Beneath this instruction is a listing; print exactly the lines in it starting at the line that contains "males and females." and going through the line that contains "30-34 and 35-39.".

BEGIN Source information

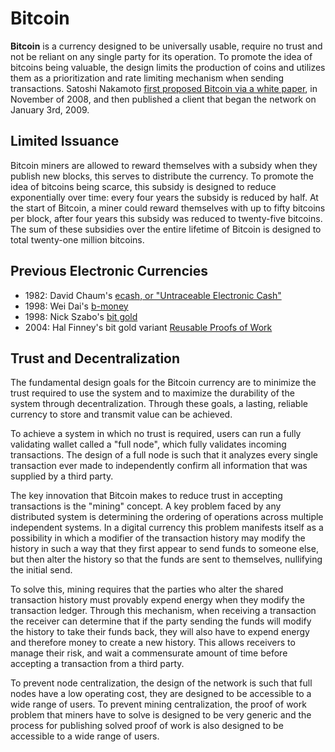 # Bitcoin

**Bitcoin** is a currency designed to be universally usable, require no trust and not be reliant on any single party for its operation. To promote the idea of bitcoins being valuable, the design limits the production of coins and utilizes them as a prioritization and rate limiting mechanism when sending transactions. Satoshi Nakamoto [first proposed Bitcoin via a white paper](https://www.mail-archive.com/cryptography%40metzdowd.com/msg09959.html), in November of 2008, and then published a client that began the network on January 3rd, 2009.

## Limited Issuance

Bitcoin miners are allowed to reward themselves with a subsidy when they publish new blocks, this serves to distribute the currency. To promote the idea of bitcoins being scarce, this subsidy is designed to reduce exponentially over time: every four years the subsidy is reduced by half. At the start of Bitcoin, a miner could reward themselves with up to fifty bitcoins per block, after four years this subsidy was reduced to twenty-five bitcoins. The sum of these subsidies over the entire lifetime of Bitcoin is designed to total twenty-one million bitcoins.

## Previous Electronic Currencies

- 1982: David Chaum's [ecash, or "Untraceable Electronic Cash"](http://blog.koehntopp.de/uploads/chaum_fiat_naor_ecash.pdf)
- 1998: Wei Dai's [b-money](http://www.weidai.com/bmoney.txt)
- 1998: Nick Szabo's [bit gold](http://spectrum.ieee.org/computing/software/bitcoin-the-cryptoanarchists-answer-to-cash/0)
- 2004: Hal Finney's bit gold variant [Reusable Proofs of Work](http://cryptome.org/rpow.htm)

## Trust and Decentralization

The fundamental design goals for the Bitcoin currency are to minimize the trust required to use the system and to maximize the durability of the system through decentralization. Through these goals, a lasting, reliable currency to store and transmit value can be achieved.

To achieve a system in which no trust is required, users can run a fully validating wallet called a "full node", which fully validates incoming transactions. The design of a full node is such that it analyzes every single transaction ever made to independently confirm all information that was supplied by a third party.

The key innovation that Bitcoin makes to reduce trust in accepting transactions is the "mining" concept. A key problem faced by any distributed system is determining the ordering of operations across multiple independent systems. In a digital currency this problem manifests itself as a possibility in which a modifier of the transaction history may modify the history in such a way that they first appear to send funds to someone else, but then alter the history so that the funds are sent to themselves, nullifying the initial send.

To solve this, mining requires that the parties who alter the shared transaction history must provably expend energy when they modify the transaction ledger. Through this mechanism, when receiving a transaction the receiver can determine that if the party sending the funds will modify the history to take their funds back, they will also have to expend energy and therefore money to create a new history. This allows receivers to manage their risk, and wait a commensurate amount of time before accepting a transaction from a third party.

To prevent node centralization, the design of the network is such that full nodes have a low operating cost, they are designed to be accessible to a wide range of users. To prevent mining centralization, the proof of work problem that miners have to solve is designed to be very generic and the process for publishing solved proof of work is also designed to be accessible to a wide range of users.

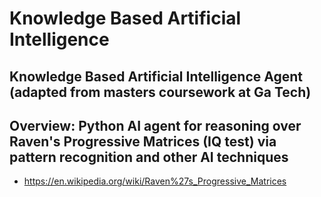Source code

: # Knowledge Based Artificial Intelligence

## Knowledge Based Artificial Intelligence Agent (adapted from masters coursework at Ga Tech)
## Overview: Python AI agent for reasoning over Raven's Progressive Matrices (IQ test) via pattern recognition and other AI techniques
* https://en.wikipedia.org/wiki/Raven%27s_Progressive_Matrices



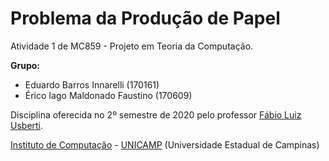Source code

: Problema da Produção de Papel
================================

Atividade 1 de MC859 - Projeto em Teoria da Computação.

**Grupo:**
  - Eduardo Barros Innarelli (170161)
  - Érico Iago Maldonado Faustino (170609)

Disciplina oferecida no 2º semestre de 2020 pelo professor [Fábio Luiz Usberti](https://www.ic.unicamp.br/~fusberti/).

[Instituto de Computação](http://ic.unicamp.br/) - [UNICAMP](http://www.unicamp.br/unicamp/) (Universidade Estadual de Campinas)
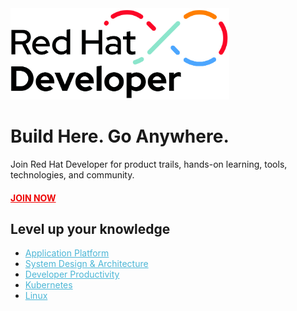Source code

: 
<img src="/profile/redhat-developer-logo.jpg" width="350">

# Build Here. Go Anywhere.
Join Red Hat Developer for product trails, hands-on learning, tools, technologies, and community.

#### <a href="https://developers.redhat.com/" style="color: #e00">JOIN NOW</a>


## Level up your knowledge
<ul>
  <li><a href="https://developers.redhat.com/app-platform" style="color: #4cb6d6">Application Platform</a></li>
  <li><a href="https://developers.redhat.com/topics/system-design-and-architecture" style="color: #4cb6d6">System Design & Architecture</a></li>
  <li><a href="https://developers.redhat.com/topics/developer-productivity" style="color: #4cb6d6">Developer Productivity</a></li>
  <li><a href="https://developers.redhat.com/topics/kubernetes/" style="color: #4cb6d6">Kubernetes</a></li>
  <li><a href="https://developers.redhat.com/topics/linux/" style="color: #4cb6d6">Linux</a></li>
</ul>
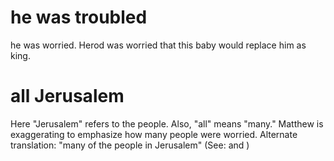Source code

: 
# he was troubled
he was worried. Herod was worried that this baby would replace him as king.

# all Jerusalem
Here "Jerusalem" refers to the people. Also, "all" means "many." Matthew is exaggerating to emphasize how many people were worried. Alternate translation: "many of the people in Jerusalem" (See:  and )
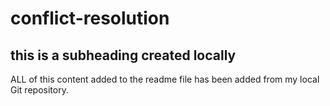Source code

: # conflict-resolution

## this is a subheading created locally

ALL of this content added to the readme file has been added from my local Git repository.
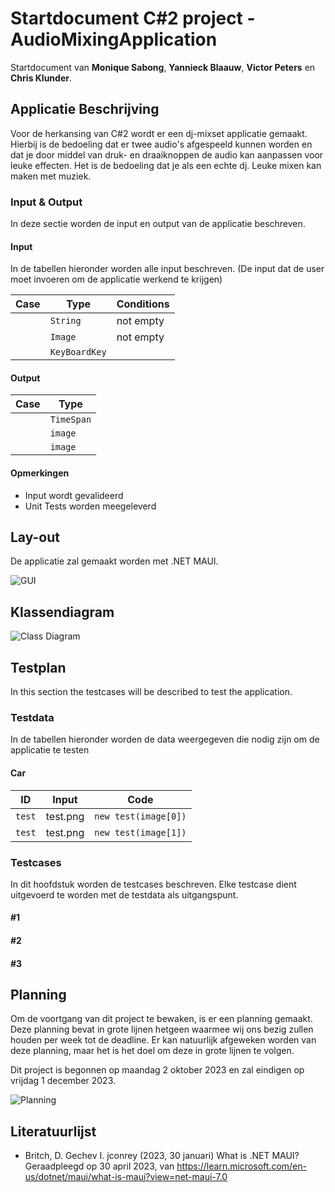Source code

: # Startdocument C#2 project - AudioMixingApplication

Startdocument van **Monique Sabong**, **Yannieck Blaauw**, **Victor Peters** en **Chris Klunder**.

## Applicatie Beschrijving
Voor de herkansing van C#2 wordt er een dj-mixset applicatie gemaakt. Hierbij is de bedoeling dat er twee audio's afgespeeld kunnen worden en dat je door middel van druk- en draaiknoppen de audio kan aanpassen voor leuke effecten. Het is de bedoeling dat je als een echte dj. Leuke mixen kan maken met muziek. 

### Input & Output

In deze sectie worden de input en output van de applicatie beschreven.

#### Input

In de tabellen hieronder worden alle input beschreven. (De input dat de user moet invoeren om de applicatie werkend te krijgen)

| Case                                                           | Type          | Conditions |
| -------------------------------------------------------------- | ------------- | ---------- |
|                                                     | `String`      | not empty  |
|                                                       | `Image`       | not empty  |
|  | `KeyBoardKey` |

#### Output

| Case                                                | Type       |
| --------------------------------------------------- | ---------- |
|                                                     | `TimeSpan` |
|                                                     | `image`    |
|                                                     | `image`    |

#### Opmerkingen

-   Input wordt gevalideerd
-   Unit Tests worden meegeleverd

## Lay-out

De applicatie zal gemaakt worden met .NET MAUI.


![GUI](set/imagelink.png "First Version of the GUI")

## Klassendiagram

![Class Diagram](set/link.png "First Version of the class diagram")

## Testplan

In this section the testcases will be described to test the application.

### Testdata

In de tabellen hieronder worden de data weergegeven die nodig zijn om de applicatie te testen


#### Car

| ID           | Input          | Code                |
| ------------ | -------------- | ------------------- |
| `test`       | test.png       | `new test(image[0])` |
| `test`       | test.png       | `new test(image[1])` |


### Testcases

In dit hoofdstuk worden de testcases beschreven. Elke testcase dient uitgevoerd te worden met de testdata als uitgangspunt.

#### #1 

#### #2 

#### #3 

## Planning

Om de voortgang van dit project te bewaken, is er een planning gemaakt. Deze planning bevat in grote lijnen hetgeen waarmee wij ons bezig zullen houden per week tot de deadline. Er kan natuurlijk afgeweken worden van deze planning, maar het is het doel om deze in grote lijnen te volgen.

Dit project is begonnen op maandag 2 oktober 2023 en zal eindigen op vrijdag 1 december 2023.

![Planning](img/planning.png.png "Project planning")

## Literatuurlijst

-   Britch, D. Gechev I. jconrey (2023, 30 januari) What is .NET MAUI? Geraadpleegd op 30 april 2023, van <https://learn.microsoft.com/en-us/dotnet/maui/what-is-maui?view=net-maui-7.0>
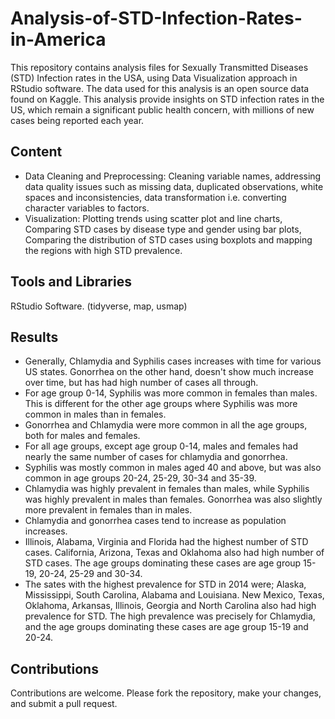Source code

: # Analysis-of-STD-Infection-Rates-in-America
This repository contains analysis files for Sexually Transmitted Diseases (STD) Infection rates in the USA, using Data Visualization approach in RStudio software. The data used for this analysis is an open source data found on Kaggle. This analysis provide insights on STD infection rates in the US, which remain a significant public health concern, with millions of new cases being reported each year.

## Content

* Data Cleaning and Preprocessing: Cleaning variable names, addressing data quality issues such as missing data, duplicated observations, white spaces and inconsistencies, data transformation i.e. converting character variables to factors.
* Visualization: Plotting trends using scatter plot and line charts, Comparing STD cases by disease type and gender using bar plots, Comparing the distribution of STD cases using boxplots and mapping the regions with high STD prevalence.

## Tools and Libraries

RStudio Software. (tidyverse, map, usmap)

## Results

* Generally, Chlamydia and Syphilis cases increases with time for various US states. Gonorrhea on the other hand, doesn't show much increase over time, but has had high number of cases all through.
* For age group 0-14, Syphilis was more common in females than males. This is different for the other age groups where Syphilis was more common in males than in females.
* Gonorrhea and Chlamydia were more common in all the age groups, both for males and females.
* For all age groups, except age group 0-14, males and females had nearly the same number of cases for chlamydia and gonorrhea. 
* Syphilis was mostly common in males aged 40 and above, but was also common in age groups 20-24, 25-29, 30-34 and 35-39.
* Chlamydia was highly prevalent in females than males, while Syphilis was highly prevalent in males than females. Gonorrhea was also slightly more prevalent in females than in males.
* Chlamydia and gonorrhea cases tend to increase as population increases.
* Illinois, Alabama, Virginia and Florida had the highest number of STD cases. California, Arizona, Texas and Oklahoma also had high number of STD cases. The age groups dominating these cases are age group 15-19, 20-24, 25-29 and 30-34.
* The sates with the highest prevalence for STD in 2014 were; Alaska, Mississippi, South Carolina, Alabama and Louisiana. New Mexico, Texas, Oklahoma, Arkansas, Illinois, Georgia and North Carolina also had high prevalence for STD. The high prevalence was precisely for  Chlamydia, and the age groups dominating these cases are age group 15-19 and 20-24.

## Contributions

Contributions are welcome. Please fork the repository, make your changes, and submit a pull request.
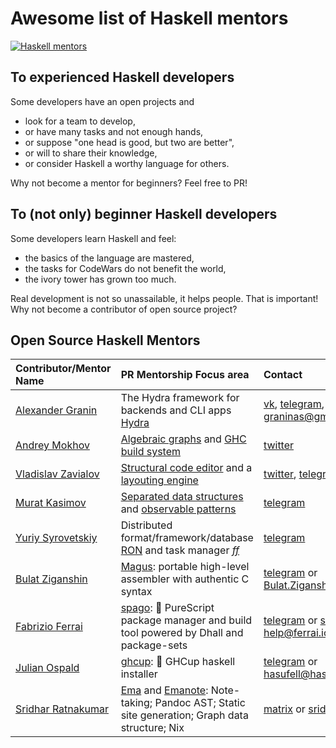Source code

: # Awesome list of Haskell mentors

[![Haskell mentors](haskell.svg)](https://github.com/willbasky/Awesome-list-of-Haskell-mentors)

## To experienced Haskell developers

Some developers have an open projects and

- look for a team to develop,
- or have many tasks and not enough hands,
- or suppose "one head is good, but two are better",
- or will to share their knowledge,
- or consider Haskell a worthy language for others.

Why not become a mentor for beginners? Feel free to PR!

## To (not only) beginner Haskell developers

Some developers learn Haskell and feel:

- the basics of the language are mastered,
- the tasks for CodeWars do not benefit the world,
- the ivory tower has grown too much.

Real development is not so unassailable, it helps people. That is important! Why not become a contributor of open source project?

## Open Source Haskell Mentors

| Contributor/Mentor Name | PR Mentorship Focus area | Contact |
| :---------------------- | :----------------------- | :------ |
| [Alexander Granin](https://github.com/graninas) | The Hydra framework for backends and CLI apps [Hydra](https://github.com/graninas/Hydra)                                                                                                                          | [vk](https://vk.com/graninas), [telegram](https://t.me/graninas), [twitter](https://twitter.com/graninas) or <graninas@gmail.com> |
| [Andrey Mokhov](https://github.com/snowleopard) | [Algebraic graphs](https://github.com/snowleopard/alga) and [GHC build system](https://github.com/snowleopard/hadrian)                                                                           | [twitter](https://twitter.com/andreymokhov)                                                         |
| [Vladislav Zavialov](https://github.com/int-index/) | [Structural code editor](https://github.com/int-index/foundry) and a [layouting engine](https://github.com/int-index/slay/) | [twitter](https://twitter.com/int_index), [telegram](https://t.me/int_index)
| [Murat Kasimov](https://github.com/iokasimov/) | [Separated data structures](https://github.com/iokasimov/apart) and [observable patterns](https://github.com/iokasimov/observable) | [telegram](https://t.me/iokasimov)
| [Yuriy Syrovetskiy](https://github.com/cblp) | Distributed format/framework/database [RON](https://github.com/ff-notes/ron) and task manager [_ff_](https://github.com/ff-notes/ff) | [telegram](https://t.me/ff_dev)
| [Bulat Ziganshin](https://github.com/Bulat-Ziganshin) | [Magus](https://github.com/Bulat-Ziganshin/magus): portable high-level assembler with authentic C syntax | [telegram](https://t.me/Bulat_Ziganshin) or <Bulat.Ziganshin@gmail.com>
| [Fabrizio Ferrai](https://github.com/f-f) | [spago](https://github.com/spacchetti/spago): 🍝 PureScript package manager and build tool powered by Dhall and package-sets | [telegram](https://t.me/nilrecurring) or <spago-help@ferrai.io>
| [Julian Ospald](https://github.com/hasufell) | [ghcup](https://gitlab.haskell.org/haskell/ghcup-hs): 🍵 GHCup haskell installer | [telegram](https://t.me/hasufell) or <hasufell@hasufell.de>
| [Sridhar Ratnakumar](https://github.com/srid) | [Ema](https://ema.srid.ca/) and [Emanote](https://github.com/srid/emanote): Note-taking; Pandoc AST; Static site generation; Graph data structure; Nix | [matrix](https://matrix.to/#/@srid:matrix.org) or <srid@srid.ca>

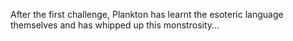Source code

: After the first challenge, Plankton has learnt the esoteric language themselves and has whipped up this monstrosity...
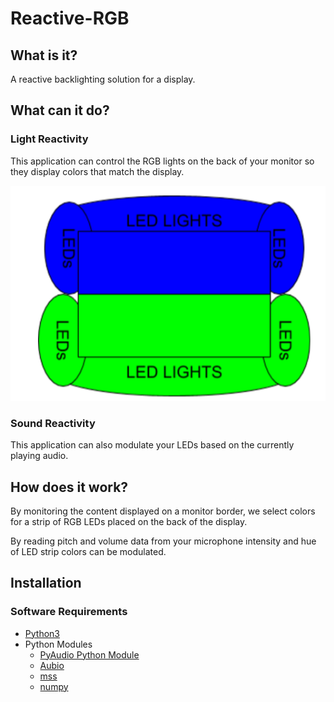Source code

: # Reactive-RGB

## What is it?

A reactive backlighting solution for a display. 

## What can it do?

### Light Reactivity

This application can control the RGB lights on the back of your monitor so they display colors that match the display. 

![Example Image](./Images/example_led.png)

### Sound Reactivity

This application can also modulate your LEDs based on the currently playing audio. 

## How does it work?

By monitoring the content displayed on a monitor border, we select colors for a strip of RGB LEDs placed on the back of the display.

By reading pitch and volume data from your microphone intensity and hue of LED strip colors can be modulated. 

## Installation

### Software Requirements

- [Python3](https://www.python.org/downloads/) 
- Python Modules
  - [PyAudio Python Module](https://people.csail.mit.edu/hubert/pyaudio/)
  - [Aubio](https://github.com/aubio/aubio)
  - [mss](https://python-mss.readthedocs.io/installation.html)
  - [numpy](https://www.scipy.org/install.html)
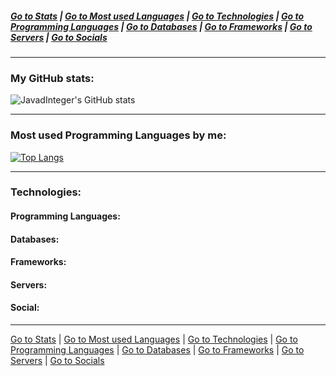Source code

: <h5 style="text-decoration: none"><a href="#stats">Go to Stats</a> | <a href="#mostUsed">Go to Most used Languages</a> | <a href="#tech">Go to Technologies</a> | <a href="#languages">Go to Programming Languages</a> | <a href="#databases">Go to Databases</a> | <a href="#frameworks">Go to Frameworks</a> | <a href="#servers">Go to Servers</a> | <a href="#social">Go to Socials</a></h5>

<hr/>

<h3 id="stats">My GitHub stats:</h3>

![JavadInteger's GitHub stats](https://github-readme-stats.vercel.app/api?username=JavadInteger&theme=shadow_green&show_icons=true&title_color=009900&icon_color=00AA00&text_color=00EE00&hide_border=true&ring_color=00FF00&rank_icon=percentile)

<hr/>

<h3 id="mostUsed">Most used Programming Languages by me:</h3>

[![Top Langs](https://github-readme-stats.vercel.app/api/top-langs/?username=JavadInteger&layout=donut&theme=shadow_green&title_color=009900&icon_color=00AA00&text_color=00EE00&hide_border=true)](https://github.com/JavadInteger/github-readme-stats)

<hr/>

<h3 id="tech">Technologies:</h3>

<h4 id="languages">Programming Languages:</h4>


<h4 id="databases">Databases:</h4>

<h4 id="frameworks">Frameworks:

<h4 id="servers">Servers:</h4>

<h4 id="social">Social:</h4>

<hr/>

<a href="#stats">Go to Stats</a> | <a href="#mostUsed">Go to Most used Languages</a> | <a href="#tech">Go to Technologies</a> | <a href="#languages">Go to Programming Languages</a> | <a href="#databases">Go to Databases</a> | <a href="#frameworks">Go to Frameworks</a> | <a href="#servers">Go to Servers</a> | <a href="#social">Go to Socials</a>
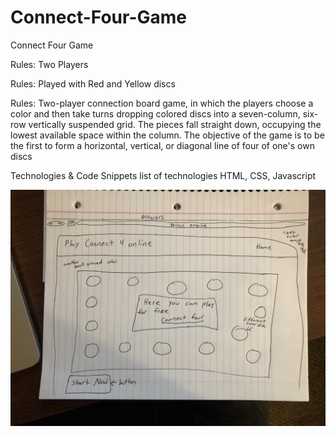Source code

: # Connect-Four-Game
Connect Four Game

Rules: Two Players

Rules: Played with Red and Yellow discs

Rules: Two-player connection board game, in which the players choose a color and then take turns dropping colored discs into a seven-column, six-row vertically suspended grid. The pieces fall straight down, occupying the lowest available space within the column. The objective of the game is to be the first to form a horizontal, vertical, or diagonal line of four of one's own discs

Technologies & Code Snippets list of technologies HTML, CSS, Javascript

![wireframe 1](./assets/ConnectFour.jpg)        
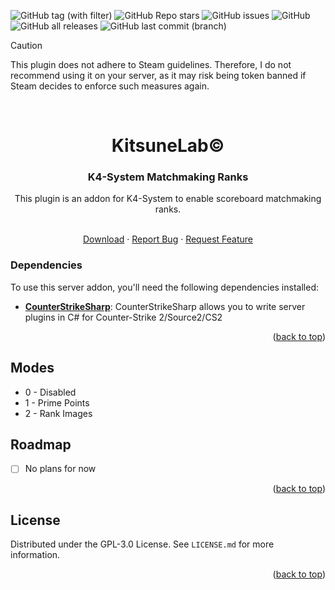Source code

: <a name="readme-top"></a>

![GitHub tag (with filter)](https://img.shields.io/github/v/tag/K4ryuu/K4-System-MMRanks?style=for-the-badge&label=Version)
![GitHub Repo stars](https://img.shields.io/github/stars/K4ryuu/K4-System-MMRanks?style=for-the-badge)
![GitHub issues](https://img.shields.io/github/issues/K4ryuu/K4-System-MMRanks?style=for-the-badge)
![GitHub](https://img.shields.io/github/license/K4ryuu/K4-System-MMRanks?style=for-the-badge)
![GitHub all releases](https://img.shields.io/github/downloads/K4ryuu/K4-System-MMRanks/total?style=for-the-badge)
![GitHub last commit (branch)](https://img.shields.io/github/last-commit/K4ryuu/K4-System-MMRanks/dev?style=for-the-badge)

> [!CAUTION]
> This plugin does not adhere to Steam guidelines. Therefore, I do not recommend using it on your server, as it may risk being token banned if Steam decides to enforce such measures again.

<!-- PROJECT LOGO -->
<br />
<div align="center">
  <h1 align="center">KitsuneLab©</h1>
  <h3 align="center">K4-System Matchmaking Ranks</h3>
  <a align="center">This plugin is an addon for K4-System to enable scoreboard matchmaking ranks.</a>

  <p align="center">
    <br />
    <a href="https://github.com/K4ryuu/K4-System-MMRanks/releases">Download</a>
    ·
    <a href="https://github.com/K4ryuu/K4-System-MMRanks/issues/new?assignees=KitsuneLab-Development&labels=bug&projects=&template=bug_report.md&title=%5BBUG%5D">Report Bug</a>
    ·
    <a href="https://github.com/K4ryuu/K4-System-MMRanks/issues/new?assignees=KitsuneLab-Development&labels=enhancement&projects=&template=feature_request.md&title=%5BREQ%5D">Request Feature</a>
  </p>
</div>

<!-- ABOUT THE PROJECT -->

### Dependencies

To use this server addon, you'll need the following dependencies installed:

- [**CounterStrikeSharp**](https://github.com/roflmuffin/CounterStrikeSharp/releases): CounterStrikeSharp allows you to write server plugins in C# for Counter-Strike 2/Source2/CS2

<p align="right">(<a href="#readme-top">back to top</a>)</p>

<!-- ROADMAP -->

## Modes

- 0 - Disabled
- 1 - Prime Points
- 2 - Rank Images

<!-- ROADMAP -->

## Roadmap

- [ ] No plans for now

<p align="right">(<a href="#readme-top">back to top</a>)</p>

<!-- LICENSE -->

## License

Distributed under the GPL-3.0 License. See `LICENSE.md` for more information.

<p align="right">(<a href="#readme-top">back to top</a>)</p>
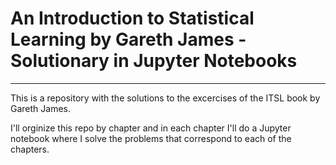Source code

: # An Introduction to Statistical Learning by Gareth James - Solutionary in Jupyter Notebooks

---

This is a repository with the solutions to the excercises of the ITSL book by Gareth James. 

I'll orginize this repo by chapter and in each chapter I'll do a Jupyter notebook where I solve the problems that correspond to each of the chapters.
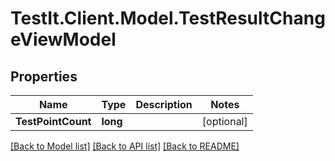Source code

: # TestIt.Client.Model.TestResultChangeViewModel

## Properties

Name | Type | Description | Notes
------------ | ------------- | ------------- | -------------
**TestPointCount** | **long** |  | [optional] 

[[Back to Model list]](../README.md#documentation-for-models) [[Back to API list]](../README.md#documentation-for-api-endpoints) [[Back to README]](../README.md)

END Source information

* Solution to the exercise *
* Gonorrhea and Chlamydia were more common in all the age groups, both for males and females.
* For all age groups, except age group 0-14, males and females had nearly the same number of cases for chlamydia and gonorrhea. 
* Syphilis was mostly common in males aged 40 and above, but was also common in age groups 20-24, 25-29, 30-34 and 35-39.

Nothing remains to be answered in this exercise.